Butler: Why have you decided to make serving a master your purpose in life?
"Let me tell you a story. Once there was a little boy whose family had been separated and sold into slavery, the boy included. The boy was alone, and mistreated, and did not know what to do about himself. But he was bought by a quaint sir, who wanted a young aide he could mold as he desired. The boy's new master was kind, kinder than any of the slavers or the previous people he had to serve, and he was generous.
The sir taught the boy a lot. He taught him how to read, how to write, how to fight, how to use a firearm, how to serve. He wanted to teach the boy all he could, and in return the boy served him well, and loved him like a surrogate father. One day, the boy dared to ask him about his estranged family, and much to his surprise, not only did his master answer his inquiries, he gave him all the aid he could in tracking them down.
Alas, the boy was too late to find them. His family had all perished by the time he went on his journey. Demotivated, he returned to his master. And though the good sir could not console him, he offered him freedom and any amount of money he wanted to find his way in the world again. But the boy decided to stay. He had nothing else left aside from his master. This decision struck the sir, who swore upon the boy eternal friendship. So the years went by. Until one day, the boy's master collapsed. He had not died yet - but he was knocking at the doors of death. So the sir asked the boy, who he loved as the son he never had, if he would receive one final gift from him. Anything, the boy answered.

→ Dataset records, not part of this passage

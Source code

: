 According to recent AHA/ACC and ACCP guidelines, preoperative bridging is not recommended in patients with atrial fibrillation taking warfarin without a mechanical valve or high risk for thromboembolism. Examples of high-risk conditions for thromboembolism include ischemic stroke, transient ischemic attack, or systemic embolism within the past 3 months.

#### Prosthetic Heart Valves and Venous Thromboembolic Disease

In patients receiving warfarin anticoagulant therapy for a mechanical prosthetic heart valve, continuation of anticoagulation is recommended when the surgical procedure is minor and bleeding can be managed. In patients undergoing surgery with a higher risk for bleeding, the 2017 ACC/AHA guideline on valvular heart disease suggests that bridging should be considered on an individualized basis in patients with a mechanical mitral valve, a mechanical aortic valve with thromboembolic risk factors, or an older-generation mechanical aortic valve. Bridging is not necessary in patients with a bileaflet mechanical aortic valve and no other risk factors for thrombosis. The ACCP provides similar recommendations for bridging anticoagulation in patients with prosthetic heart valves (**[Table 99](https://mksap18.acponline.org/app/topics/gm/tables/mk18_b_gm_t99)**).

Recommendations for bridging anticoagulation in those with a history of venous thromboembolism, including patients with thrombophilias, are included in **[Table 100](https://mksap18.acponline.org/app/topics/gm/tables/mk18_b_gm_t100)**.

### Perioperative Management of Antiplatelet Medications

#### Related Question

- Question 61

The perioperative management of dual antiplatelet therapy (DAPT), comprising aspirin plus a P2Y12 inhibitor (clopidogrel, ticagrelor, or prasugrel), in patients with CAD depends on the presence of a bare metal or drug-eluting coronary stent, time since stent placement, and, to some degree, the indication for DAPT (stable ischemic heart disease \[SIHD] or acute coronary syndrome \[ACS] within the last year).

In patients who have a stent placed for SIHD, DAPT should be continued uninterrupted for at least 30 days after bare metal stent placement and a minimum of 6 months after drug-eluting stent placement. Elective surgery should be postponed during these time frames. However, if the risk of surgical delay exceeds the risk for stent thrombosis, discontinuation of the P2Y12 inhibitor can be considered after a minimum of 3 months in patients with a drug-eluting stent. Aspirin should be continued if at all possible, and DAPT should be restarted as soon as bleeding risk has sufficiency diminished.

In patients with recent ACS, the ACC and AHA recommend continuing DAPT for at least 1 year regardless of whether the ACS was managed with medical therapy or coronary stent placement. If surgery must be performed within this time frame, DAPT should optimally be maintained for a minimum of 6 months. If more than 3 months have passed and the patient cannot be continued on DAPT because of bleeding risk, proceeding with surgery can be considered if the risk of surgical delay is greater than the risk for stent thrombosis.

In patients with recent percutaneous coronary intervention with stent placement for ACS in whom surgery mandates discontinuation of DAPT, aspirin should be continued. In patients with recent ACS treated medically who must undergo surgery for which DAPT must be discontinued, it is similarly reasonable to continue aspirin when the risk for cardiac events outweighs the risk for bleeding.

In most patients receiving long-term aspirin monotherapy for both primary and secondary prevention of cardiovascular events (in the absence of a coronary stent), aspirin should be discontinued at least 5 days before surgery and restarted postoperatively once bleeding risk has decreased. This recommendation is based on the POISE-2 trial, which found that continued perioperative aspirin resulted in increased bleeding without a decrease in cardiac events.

You see, the sir was a magician. One who had pursued the occult and the mystic for the sake of knowledge alone, always seeking to touch the divine with his mind. In the final years of his life, he had finally found something of substance in that research. And though he could use it to save himself, he didn't. Instead, he granted the boy an undying body made with flesh stolen from the realm of God, and wished that he would live on.
So the magician passed away. And the boy was left alone. In devotion to his master, thankful of his kindness, in adoration of his character, and appreciation of what he was taught, the boy - long past a man, now even beyond Man - resolved to dedicate his life to those that would be worthy of it. For himself, and for his master, to thank him for all he had done for him."